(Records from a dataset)
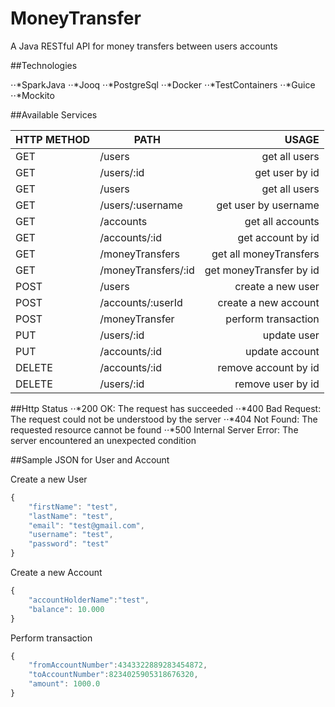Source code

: # MoneyTransfer

A Java RESTful API for money transfers between users accounts

##Technologies

⋅⋅*SparkJava
⋅⋅*Jooq
⋅⋅*PostgreSql
⋅⋅*Docker
⋅⋅*TestContainers
⋅⋅*Guice
⋅⋅*Mockito

##Available Services

| HTTP METHOD   | PATH                       | USAGE          |
| ------------- | -------------------------- | --------------:|
| GET           | /users                     | get all users  |
| GET           | /users/:id                 | get user by id |
| GET           | /users                     | get all users  |
| GET           | /users/:username           | get user by username |
| GET           | /accounts                  | get all accounts  |
| GET           | /accounts/:id              | get account by id |
| GET           | /moneyTransfers            | get all moneyTransfers  |
| GET           | /moneyTransfers/:id        | get moneyTransfer by id |
| POST          | /users                     | create a new user  |
| POST          | /accounts/:userId          | create a new account |
| POST          | /moneyTransfer             | perform transaction  |
| PUT           | /users/:id                 | update user |
| PUT           | /accounts/:id              | update account  |
| DELETE        | /accounts/:id              | remove account by id |
| DELETE        | /users/:id                 | remove user by id |

##Http Status
⋅⋅*200 OK: The request has succeeded
⋅⋅*400 Bad Request: The request could not be understood by the server
⋅⋅*404 Not Found: The requested resource cannot be found
⋅⋅*500 Internal Server Error: The server encountered an unexpected condition

##Sample JSON for User and Account

Create a new User
```javascript
{
    "firstName": "test",
    "lastName": "test",
    "email": "test@gmail.com",
    "username": "test",
    "password": "test"
}
```
Create a new Account
```javascript
{
    "accountHolderName":"test",
    "balance": 10.000
}
```
Perform transaction
```javascript
{
    "fromAccountNumber":4343322889283454872,
    "toAccountNumber":8234025905318676320,
    "amount": 1000.0
}
```
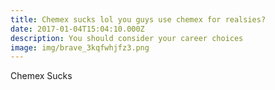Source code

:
 ```yaml
---
title: Chemex sucks lol you guys use chemex for realsies?
date: 2017-01-04T15:04:10.000Z
description: You should consider your career choices
image: img/brave_3kqfwhjfz3.png
---
```

Chemex Sucks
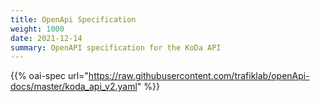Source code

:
 ```yaml
---
title: OpenApi Specification
weight: 1000
date: 2021-12-14
summary: OpenAPI specification for the KoDa API
---
```

{{% oai-spec url="https://raw.githubusercontent.com/trafiklab/openApi-docs/master/koda_api_v2.yaml" %}}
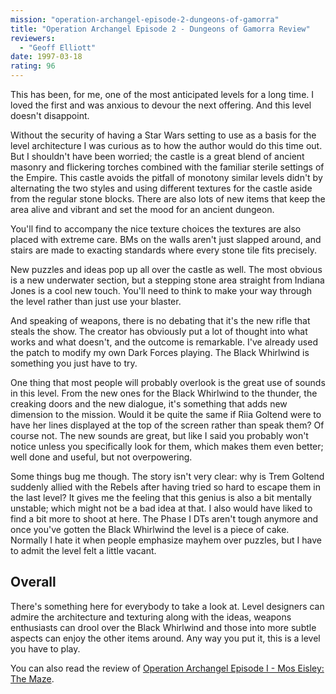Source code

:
 ```yaml
---
mission: "operation-archangel-episode-2-dungeons-of-gamorra"
title: "Operation Archangel Episode 2 - Dungeons of Gamorra Review"
reviewers: 
  - "Geoff Elliott"
date: 1997-03-18
rating: 96
---
```


This has been, for me, one of the most anticipated levels for a long time. I loved the first and was anxious to devour the next offering. And this level doesn't disappoint.

Without the security of having a Star Wars setting to use as a basis for the level architecture I was curious as to how the author would do this time out. But I shouldn't have been worried; the castle is a great blend of ancient masonry and flickering torches combined with the familiar sterile settings of the Empire. This castle avoids the pitfall of monotony similar levels didn't by alternating the two styles and using different textures for the castle aside from the regular stone blocks. There are also lots of new items that keep the area alive and vibrant and set the mood for an ancient dungeon.

You'll find to accompany the nice texture choices the textures are also placed with extreme care. BMs on the walls aren't just slapped around, and stairs are made to exacting standards where every stone tile fits precisely.

New puzzles and ideas pop up all over the castle as well. The most obvious is a new underwater section, but a stepping stone area straight from Indiana Jones is a cool new touch. You'll need to think to make your way through the level rather than just use your blaster.

And speaking of weapons, there is no debating that it's the new rifle that steals the show. The creator has obviously put a lot of thought into what works and what doesn't, and the outcome is remarkable. I've already used the patch to modify my own Dark Forces playing. The Black Whirlwind is something you just have to try.

One thing that most people will probably overlook is the great use of sounds in this level. From the new ones for the Black Whirlwind to the thunder, the creaking doors and the new dialogue, it's something that adds new dimension to the mission. Would it be quite the same if Riia Goltend were to have her lines displayed at the top of the screen rather than speak them? Of course not. The new sounds are great, but like I said you probably won't notice unless you specifically look for them, which makes them even better; well done and useful, but not overpowering.

Some things bug me though. The story isn't very clear: why is Trem Goltend suddenly allied with the Rebels after having tried so hard to escape them in the last level? It gives me the feeling that this genius is also a bit mentally unstable; which might not be a bad idea at that. I also would have liked to find a bit more to shoot at here. The Phase I DTs aren't tough anymore and once you've gotten the Black Whirlwind the level is a piece of cake. Normally I hate it when people emphasize mayhem over puzzles, but I have to admit the level felt a little vacant.

## Overall

There's something here for everybody to take a look at. Level designers can admire the architecture and texturing along with the ideas, weapons enthusiasts can drool over the Black Whirlwind and those into more subtle aspects can enjoy the other items around. Any way you put it, this is a level you have to play.

You can also read the review of [Operation Archangel Episode I - Mos Eisley: The Maze](/missions/operation-archangel-episode-i-mos-eisley-the-maze/).
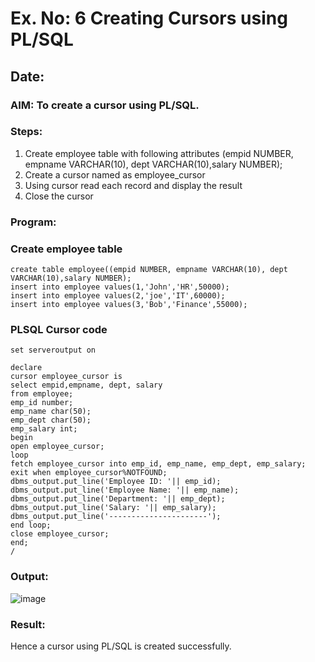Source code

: 
# Ex. No: 6 Creating Cursors using PL/SQL
## Date:
### AIM: To create a cursor using PL/SQL.

### Steps:
1. Create employee table with following attributes (empid NUMBER, empname VARCHAR(10), dept VARCHAR(10),salary NUMBER);
2. Create a cursor named as employee_cursor
3. Using cursor read each record and display the result
4. Close the cursor

### Program:
### Create employee table
```
create table employee((empid NUMBER, empname VARCHAR(10), dept VARCHAR(10),salary NUMBER);
insert into employee values(1,'John','HR',50000);
insert into employee values(2,'joe','IT',60000);
insert into employee values(3,'Bob','Finance',55000);
```

### PLSQL Cursor code
```
set serveroutput on

declare 
cursor employee_cursor is
select empid,empname, dept, salary 
from employee;
emp_id number;
emp_name char(50);
emp_dept char(50);
emp_salary int;
begin 
open employee_cursor;
loop
fetch employee_cursor into emp_id, emp_name, emp_dept, emp_salary;
exit when employee_cursor%NOTFOUND;
dbms_output.put_line('Employee ID: '|| emp_id);
dbms_output.put_line('Employee Name: '|| emp_name);
dbms_output.put_line('Department: '|| emp_dept);
dbms_output.put_line('Salary: '|| emp_salary);
dbms_output.put_line('----------------------');
end loop;
close employee_cursor;
end;
/
```

### Output:

![image](https://github.com/Sujithra-dhayalan/Ex-no-6-Creating-Cursors-using-PL-SQL/assets/115523950/11e1d7b0-eb63-42ad-b491-9890ea4a7e08)


### Result:

Hence a cursor using PL/SQL is created successfully.
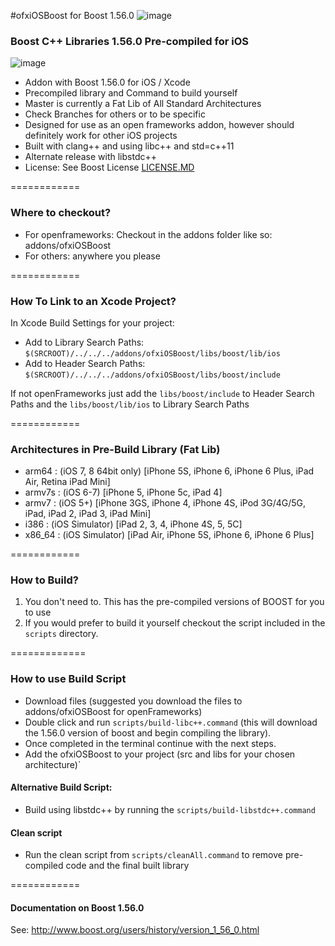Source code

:#ofxiOSBoost for Boost 1.56.0  ![image](https://travis-ci.org/danoli3/ofxiOSBoost.svg?branch=master)

### Boost C++ Libraries 1.56.0 Pre-compiled for iOS
![image](https://github.com/danoli3/ofxiOSBoost/blob/master/ofxaddons_thumbnail.png)

- Addon with Boost 1.56.0 for iOS / Xcode 
- Precompiled library and Command to build yourself
- Master is currently a Fat Lib of All Standard Architectures
- Check Branches for others or to be specific 
- Designed for use as an open frameworks addon, however should definitely work for other iOS projects
- Built with clang++ and using libc++ and std=c++11
- Alternate release with libstdc++
- License: See Boost License [LICENSE.MD](https://github.com/danoli3/ofxiOSBoost/blob/master/LICENSE.md)

============


### Where to checkout?

- For openframeworks: Checkout in the addons folder like so: addons/ofxiOSBoost
- For others: anywhere you please



============

### How To Link to an Xcode Project?

In Xcode Build Settings for your project:

- Add to Library Search Paths: ``` $(SRCROOT)/../../../addons/ofxiOSBoost/libs/boost/lib/ios ```
- Add to Header Search Paths:  ```$(SRCROOT)/../../../addons/ofxiOSBoost/libs/boost/include ```

If not openFrameworks just add the ``` libs/boost/include ``` to Header Search Paths and the  ``` libs/boost/lib/ios ``` to Library Search Paths



============

### Architectures in Pre-Build Library (Fat Lib)

- arm64 : (iOS 7, 8 64bit only) [iPhone 5S, iPhone 6, iPhone 6 Plus, iPad Air, Retina iPad Mini]
- armv7s : (iOS 6-7) [iPhone 5, iPhone 5c, iPad 4]
- armv7 : (iOS 5+) [iPhone 3GS, iPhone 4, iPhone 4S, iPod 3G/4G/5G, iPad, iPad 2, iPad 3, iPad Mini]
- i386 : (iOS Simulator) [iPad 2, 3, 4, iPhone 4S, 5, 5C]
- x86_64 : (iOS Simulator) [iPad Air, iPhone 5S, iPhone 6, iPhone 6 Plus]


============

### How to Build?

1. You don't need to. This has the pre-compiled versions of BOOST for you to use
2. If you would prefer to build it yourself checkout the script included in the ``` scripts ``` directory.


=============

### How to use Build Script


- Download files (suggested you download the files to addons/ofxiOSBoost for openFrameworks)
- Double click and run ```scripts/build-libc++.command``` (this will download the 1.56.0 version of boost and begin compiling the library).
- Once completed in the terminal continue with the next steps.
- Add the ofxiOSBoost to your project (src and libs for your chosen architecture)`

#### Alternative Build Script:
- Build using libstdc++ by running the ```scripts/build-libstdc++.command```

#### Clean script
- Run the clean script from ```scripts/cleanAll.command``` to remove pre-compiled code and the final built library



============

#### Documentation on Boost 1.56.0


See: http://www.boost.org/users/history/version_1_56_0.html

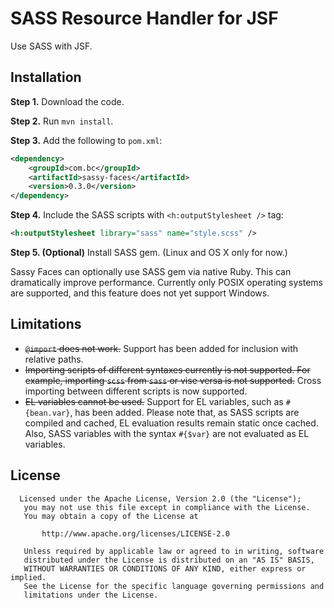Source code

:# SASS Resource Handler for JSF

Use SASS with JSF.

## Installation

**Step 1.** Download the code.

**Step 2.** Run `mvn install`.

**Step 3.** Add the following to `pom.xml`:

``` xml
<dependency>
    <groupId>com.bc</groupId>
    <artifactId>sassy-faces</artifactId>
    <version>0.3.0</version>
</dependency>
```

**Step 4.** Include the SASS scripts with `<h:outputStylesheet />` tag:

``` xml
<h:outputStylesheet library="sass" name="style.scss" />
```

**Step 5. (Optional)** Install SASS gem. (Linux and OS X only for now.)

Sassy Faces can optionally use SASS gem via native Ruby. This can dramatically
improve performance. Currently only POSIX operating systems are supported, and
this feature does not yet support Windows.

## Limitations

* ~~`@import` does not work.~~ Support has been added for inclusion with
  relative paths.
* ~~Importing scripts of different syntaxes currently is not supported. For
  example, importing `scss` from `sass` or vise versa is not supported.~~ Cross
  importing between different scripts is now supported.
* ~~EL variables cannot be used.~~ Support for EL variables, such as
  `#{bean.var}`, has been added. Please note that, as SASS scripts are compiled
  and cached, EL evaluation results remain static once cached. Also, SASS
  variables with the syntax `#{$var}` are not evaluated as EL variables.

## License

```
  Licensed under the Apache License, Version 2.0 (the "License");
   you may not use this file except in compliance with the License.
   You may obtain a copy of the License at

       http://www.apache.org/licenses/LICENSE-2.0

   Unless required by applicable law or agreed to in writing, software
   distributed under the License is distributed on an "AS IS" BASIS,
   WITHOUT WARRANTIES OR CONDITIONS OF ANY KIND, either express or implied.
   See the License for the specific language governing permissions and
   limitations under the License.
```

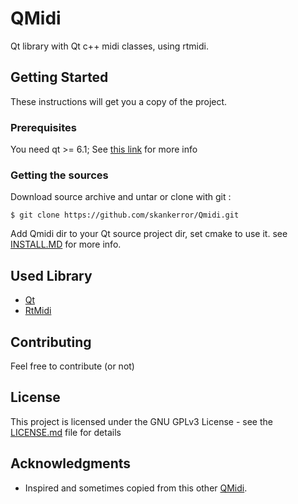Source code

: # QMidi

Qt library with Qt c++ midi classes, using rtmidi.

## Getting Started

These instructions will get you a copy of the project.

### Prerequisites

You need qt >= 6.1;
See [this link](https://www.qt.io/download) for more info

### Getting the sources

Download source archive and untar or clone with git :

```
$ git clone https://github.com/skankerror/Qmidi.git
```

Add Qmidi dir to your Qt source project dir, set cmake to use it.
see [INSTALL.MD](INSTALL.md) for more info.


## Used Library

* [Qt](https://www.qt.io/)
* [RtMidi](https://www.music.mcgill.ca/~gary/rtmidi/)

## Contributing

Feel free to contribute (or not)

<!--## Authors

* **Michaël Creusy** - *Initial work* - [skankerror](https://github.com/skankerror)-->

## License

This project is licensed under the GNU GPLv3 License - see the [LICENSE.md](LICENSE.md) file for details

## Acknowledgments

* Inspired and sometimes copied from this other [QMidi](https://github.com/thomasgeissl/QMidi).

**WHAT TO WORK ON**: From the records above, copy out the line with "- i386 : (iOS", the line with "### How to use Build Script", and every line between them, word for word.

**ANSWER TO THE EXERCISE**:
- i386 : (iOS Simulator) [iPad 2, 3, 4, iPhone 4S, 5, 5C]
- x86_64 : (iOS Simulator) [iPad Air, iPhone 5S, iPhone 6, iPhone 6 Plus]


============

### How to Build?

1. You don't need to. This has the pre-compiled versions of BOOST for you to use
2. If you would prefer to build it yourself checkout the script included in the ``` scripts ``` directory.


=============

### How to use Build Script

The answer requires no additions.